Now, hunger gets us closer to absolute, and naked would be a problem at these Subarctic latitudes. That is why most sensible people have always preferred the Tropics, where clothing is more optional, and the crops sprout even when you are trying to ignore them. And should that not be enough food, a coconut may roll into your way — “under the bam, under the boo, under the bamboo tree.”
Listening, involuntarily, to a screechy radio, I heard an œconomist from the United Nations, or some other radical outfit. He had just returned from the slums of São Paulo (first class by jet, I’ll wager), and wished to report two things. The first was that the slum inhabitants do not have much money. The second was that they are morally superior to us.

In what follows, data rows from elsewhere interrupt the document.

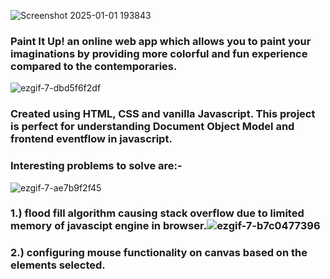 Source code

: ![Screenshot 2025-01-01 193843](https://github.com/user-attachments/assets/4f19e7f2-d5a2-46cd-a7a7-3fb0f8a98395)


<h3>Paint It Up! an online web app which allows you to paint your imaginations by providing more colorful and fun experience compared to the contemporaries.</h3>

![ezgif-7-dbd5f6f2df](https://github.com/user-attachments/assets/7c32a4c2-d62c-4b18-8f25-57f4c20b030e)


<h3>Created using HTML, CSS and vanilla Javascript. This project is perfect for understanding Document Object Model and frontend eventflow in javascript.</h3>

<h3>Interesting problems to solve are:-</h3>


![ezgif-7-ae7b9f2f45](https://github.com/user-attachments/assets/0fa2660e-5b02-4a54-b33f-0913a436c523)


<h3>1.) flood fill algorithm causing stack overflow due to limited memory of javascipt engine in browser.</h13


![ezgif-7-b7c0477396](https://github.com/user-attachments/assets/967ad82e-73ea-42d7-a3b3-756309713553)


<h3>2.) configuring mouse functionality on canvas based on the elements selected.</h3>
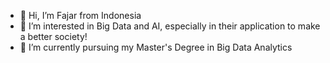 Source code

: - 👋 Hi, I’m Fajar from Indonesia
- 👀 I’m interested in Big Data and AI, especially in their application to make a better society!
- 🌱 I’m currently pursuing my Master's Degree in Big Data Analytics

<!---
fajartria/fajartria is a ✨ special ✨ repository because its `README.md` (this file) appears on your GitHub profile.
You can click the Preview link to take a look at your changes.
--->
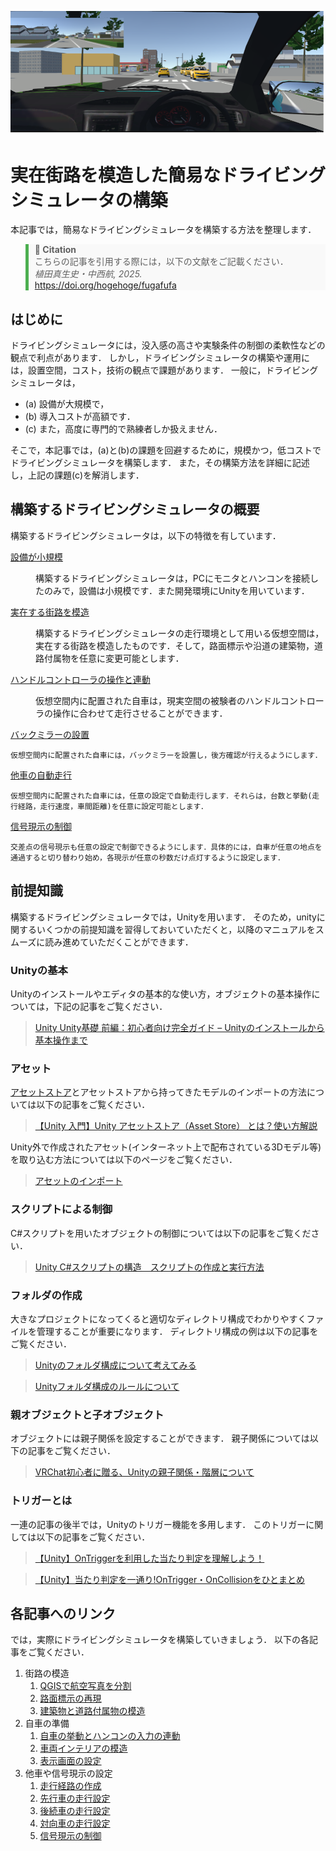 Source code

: ![display image](./MarkDown_Materials/figures/display_image.png)

# 実在街路を模造した簡易なドライビングシミュレータの構築

本記事では，簡易なドライビングシミュレータを構築する方法を整理します．

<blockquote style="border-left: 5px solid #4caf50; padding-left: 10px; background-color: #f9f9f9;">
  <strong>📄 Citation</strong><br>
  こちらの記事を引用する際には，以下の文献をご記載ください．<br>
  <em>植田真生史・中西航, 2025.</em><br>
  <a href="">https://doi.org/hogehoge/fugafufa</a>
</blockquote>

## はじめに

ドライビングシミュレータには，没入感の高さや実験条件の制御の柔軟性などの観点で利点があります．
しかし，ドライビングシミュレータの構築や運用には，設置空間，コスト，技術の観点で課題があります．
一般に，ドライビングシミュレータは，
- (a) 設備が大規模で，
- (b) 導入コストが高額です．
- (c) また，高度に専門的で熟練者しか扱えません．

そこで，本記事では，(a)と(b)の課題を回避するために，規模かつ，低コストでドライビングシミュレータを構築します．
また，その構築方法を詳細に記述し，上記の課題(c)を解消します．


## 構築するドライビングシミュレータの概要

構築するドライビングシミュレータは，以下の特徴を有しています．

<ins>設備が小規模</ins>
    <dd>構築するドライビングシミュレータは，PCにモニタとハンコンを接続したのみで，設備は小規模です．また開発環境にUnityを用いています．
    </dd>    

<ins>実在する街路を模造</ins>

<dd>    構築するドライビングシミュレータの走行環境として用いる仮想空間は，実在する街路を模造したものです．そして，路面標示や沿道の建築物，道路付属物を任意に変更可能とします．
</dd>

<ins>ハンドルコントローラの操作と連動</ins>
<dd>
    仮想空間内に配置された自車は，現実空間の被験者のハンドルコントローラの操作に合わせて走行させることができます．
</dd>

<ins>バックミラーの設置</ins>

    仮想空間内に配置された自車には，バックミラーを設置し，後方確認が行えるようにします．

<ins>他車の自動走行</ins>

    仮想空間内に配置された自車には，任意の設定で自動走行します．それらは，台数と挙動(走行経路，走行速度，車間距離)を任意に設定可能とします．

<ins>信号現示の制御</ins>

    交差点の信号現示も任意の設定で制御できるようにします．具体的には，自車が任意の地点を通過すると切り替わり始め，各現示が任意の秒数だけ点灯するように設定します．

## 前提知識

構築するドライビングシミュレータでは，Unityを用います．
そのため，unityに関するいくつかの前提知識を習得しておいていただくと，以降のマニュアルをスムーズに読み進めていただくことができます．

### Unityの基本

Unityのインストールやエディタの基本的な使い方，オブジェクトの基本操作については，下記の記事をご覧ください．
> [Unity Unity基礎 前編：初心者向け完全ガイド – Unityのインストールから基本操作まで](https://styly.cc/ja/tips/unity-basics-part-1-complete-guide-for-beginners/#i-3)

### アセット

[アセットストア](https://assetstore.unity.com/?srsltid=AfmBOopswtLso9-De5K-IECUpYFvg1A_VszKzCsEyC_G6K3MHeqK3rjS)とアセットストアから持ってきたモデルのインポートの方法については以下の記事をご覧ください．
> [【Unity 入門】Unity アセットストア（Asset Store） とは？使い方解説](https://styly.cc/ja/tips/asset-store/)

Unity外で作成されたアセット(インターネット上で配布されている3Dモデル等)を取り込む方法については以下のページをご覧ください．
> [アセットのインポート](https://docs.unity3d.com/ja/560/Manual/ImportingAssets.html)

### スクリプトによる制御

C#スクリプトを用いたオブジェクトの制御については以下の記事をご覧ください．
> [Unity C#スクリプトの構造　スクリプトの作成と実行方法](https://feynman.co.jp/unityforest/unity-introduction/unity-csharp-programming/making-unity-csharp-script/)

### フォルダの作成

大きなプロジェクトになってくると適切なディレクトリ構成でわかりやすくファイルを管理することが重要になります．
ディレクトリ構成の例は以下の記事をご覧ください．
>[Unityのフォルダ構成について考えてみる](https://r-ngtm.hatenablog.com/entry/2017/12/19/225951)

>[Unityフォルダ構成のルールについて](https://qiita.com/takish/items/8608ba9070755da3ae6d)

### 親オブジェクトと子オブジェクト

オブジェクトには親子関係を設定することができます．
親子関係については以下の記事をご覧ください．
> [VRChat初心者に贈る、Unityの親子関係・階層について](https://note.com/watahumi_mina/n/n9b11dcb1b7f0)

### トリガーとは

一連の記事の後半では，Unityのトリガー機能を多用します．
このトリガーに関しては以下の記事をご覧ください．
> [【Unity】OnTriggerを利用した当たり判定を理解しよう！](https://xr-hub.com/archives/7499)

> [【Unity】当たり判定を一通り!OnTrigger・OnCollisionをひとまとめ](https://www.sejuku.net/blog/83742)

## 各記事へのリンク
では，実際にドライビングシミュレータを構築していきましょう．
以下の各記事をご覧ください．

1. 街路の模造
    1. [QGISで航空写真を分割](./MarkDown_Materials/1_1.md)
    1. [路面標示の再現](./MarkDown_Materials/1_2.md)
    2. [建築物と道路付属物の模造](./MarkDown_Materials/1_3.md)
2. 自車の準備
    1. [自車の挙動とハンコンの入力の連動](./MarkDown_Materials/2_1.md)
    2. [車両インテリアの模造](./MarkDown_Materials/2_2.md)
    3. [表示画面の設定](./MarkDown_Materials/2_3.md) 
3. 他車や信号現示の設定
    1. [走行経路の作成](./MarkDown_Materials/3_1.md)
    2. [先行車の走行設定](./MarkDown_Materials/3_2.md)
    4. [後続車の走行設定](./MarkDown_Materials/3_3.md)
    5. [対向車の走行設定](./MarkDown_Materials/3_4.md)
    6. [信号現示の制御](./MarkDown_Materials/3_5.md)
   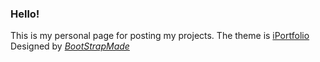 <h3>Hello!</h3>
This is my personal page for posting my projects. The theme is <a href="https://bootstrapmade.com/demo/iPortfolio/">iPortfolio<i></i></a>  Designed by <a href="https://bootstrapmade.com/"><i>BootStrapMade</i></a>
          
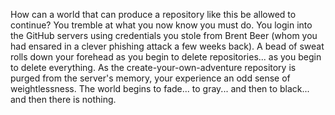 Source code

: How can a world that can produce a repository like this be allowed to continue? You tremble at what you now know you must do. You login into the GitHub servers using credentials you stole from Brent Beer (whom you had ensared in a clever phishing attack a few weeks back). A bead of sweat rolls down your forehead as you begin to delete repositories... as you begin to delete everything. As the create-your-own-adventure repository is purged from the server's memory, your experience an odd sense of weightlessness. The world begins to fade... to gray... and then to black... and then there is nothing. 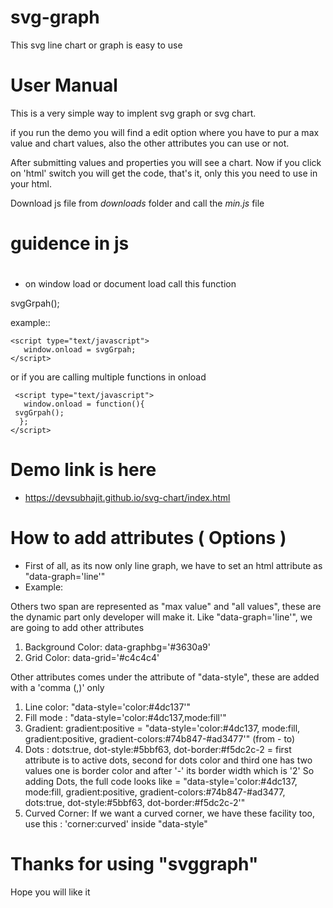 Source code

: # svg-graph
This svg line chart or graph is easy to use

# User Manual
This is a very simple way to implent svg graph or svg chart.

if you run the demo you will find a edit option where you have to pur a max value and chart values,
also the other attributes you can use or not.

After submitting values and properties you will see a chart.
Now if you click on 'html' switch you will get the code, that's it, only this you need to use in your html.

Download js file from *downloads* folder and call the *min.js* file

# guidence in js 
# 
* on window load or document load call this function 

svgGrpah();

example:: 

    <script type="text/javascript">
       window.onload = svgGrpah;
    </script>

or if you are calling multiple functions in onload

     <script type="text/javascript">
       window.onload = function(){
	 svgGrpah();
      };
    </script>

# Demo link is here

* https://devsubhajit.github.io/svg-chart/index.html

# How to add attributes ( Options )
* First of all, as its now only line graph, we have to set an html attribute as "data-graph='line'"
* Example: 
    <div data-graph='line'></div>

Others two span are represented as "max value" and "all values", these are the dynamic part only developer will make it.
Like "data-graph='line'", we are going to add other attributes

1. Background Color: data-graphbg='#3630a9'
2. Grid Color: data-grid='#c4c4c4'

Other attributes comes under the attribute of "data-style", these are added with a 'comma (,)' only 
1. Line color: "data-style='color:#4dc137'"
2. Fill mode : "data-style='color:#4dc137,mode:fill'"
3. Gradient: gradient:positive = "data-style='color:#4dc137, mode:fill, gradient:positive, gradient-colors:#74b847-#ad3477'" (from - to)
4. Dots : dots:true, dot-style:#5bbf63, dot-border:#f5dc2c-2 = first attribute is to active dots, second for dots color and third one has two values one is border color and after '-' its border width which is '2'
So adding Dots, the full code looks like = "data-style='color:#4dc137, mode:fill, gradient:positive, gradient-colors:#74b847-#ad3477, dots:true, dot-style:#5bbf63, dot-border:#f5dc2c-2'"
5. Curved Corner: If we want a curved corner, we have these facility too, use this : 'corner:curved' inside "data-style"

# Thanks for using "svggraph"
Hope you will like it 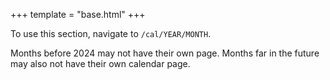 +++
template = "base.html"
+++

To use this section, navigate to `/cal/YEAR/MONTH`.

Months before 2024 may not have their own page. Months far in the future may also not have their own calendar page.
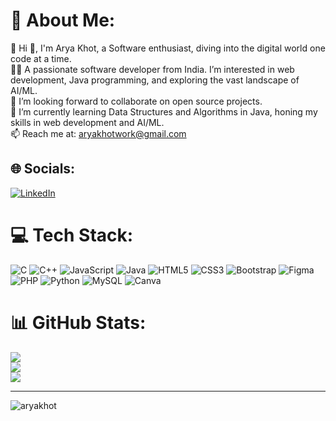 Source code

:# 💫 About Me:
🔭 Hi 👋, I'm Arya Khot, a Software enthusiast, diving into the digital world one code at a time.<br>👩‍💻 A passionate software developer from India. I’m interested in web development, Java programming, and exploring the vast landscape of AI/ML.<br>👯 I’m looking forward to collaborate on open source projects.<br>🌱 I’m currently learning Data Structures and Algorithms in Java, honing my skills in web development and AI/ML.<br>📫 Reach me at: aryakhotwork@gmail.com<br>


## 🌐 Socials:
[![LinkedIn](https://img.shields.io/badge/LinkedIn-%230077B5.svg?logo=linkedin&logoColor=white)]([https://linkedin.com/in/https://www.linkedin.com/in/arya-khot-76582a287/]) 

# 💻 Tech Stack:
![C](https://img.shields.io/badge/c-%2300599C.svg?style=flat&logo=c&logoColor=white) ![C++](https://img.shields.io/badge/c++-%2300599C.svg?style=flat&logo=c%2B%2B&logoColor=white) ![JavaScript](https://img.shields.io/badge/javascript-%23323330.svg?style=flat&logo=javascript&logoColor=%23F7DF1E) ![Java](https://img.shields.io/badge/java-%23ED8B00.svg?style=flat&logo=openjdk&logoColor=white) ![HTML5](https://img.shields.io/badge/html5-%23E34F26.svg?style=flat&logo=html5&logoColor=white) ![CSS3](https://img.shields.io/badge/css3-%231572B6.svg?style=flat&logo=css3&logoColor=white) ![Bootstrap](https://img.shields.io/badge/bootstrap-%238511FA.svg?style=flat&logo=bootstrap&logoColor=white) ![Figma](https://img.shields.io/badge/figma-%23F24E1E.svg?style=flat&logo=figma&logoColor=white) ![PHP](https://img.shields.io/badge/php-%23777BB4.svg?style=flat&logo=php&logoColor=white) ![Python](https://img.shields.io/badge/python-3670A0?style=flat&logo=python&logoColor=ffdd54) ![MySQL](https://img.shields.io/badge/mysql-%2300000f.svg?style=flat&logo=mysql&logoColor=white) ![Canva](https://img.shields.io/badge/Canva-%2300C4CC.svg?style=flat&logo=Canva&logoColor=white)
# 📊 GitHub Stats:
![](https://github-readme-stats.vercel.app/api?username=aryakhot&theme=radical&hide_border=false&include_all_commits=false&count_private=false)<br/>
![](https://github-readme-streak-stats.herokuapp.com/?user=aryakhot&theme=radical&hide_border=false)<br/>
![](https://github-readme-stats.vercel.app/api/top-langs/?username=aryakhot&theme=radical&hide_border=false&include_all_commits=false&count_private=false&layout=compact)

---
<p align="left"> <img src="https://komarev.com/ghpvc/?username=aryakhot&label=Profile%20views&color=0e75b6&style=flat" alt="aryakhot" /> </p>


<!-- Proudly created with GPRM ( https://gprm.itsvg.in ) -->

He sounded like our pope.
He was proposing that under some Global Reset, these slum-dwellers will get more money, so they will not be poor any more. But, assuming the truth of his second proposition, there would be a catch. They’d lose their moral superiority, I reckon. I noticed that he avoided vexing himself on this “off-narrative” detail.
Are people who win lotteries made happier? Or luck out with the latest œconomic “reform”? I venture yes, at first. But check back after a few months, and they are miserable and nattering again. The truth is that humans (like sheep) can become accustomed to any level of prosperity or good fortune, and take their advantages over the luckless for granted very soon.
This isn’t a problem anyone can fix. Certain ancestors of ours catastrophically failed to do the right thing, and we’ve all been perverse ever since. God is dealing with it.
Verily, the world burdens itself with problems whose twists are either created or imagined. The “problem of poverty” is like that. It is easily solved, by letting some people be poor.
Another is this “morally superior” thing. It is a (very Red) herring. For the poor are, on average, as obnoxious as the rich. Why not just stop denying this?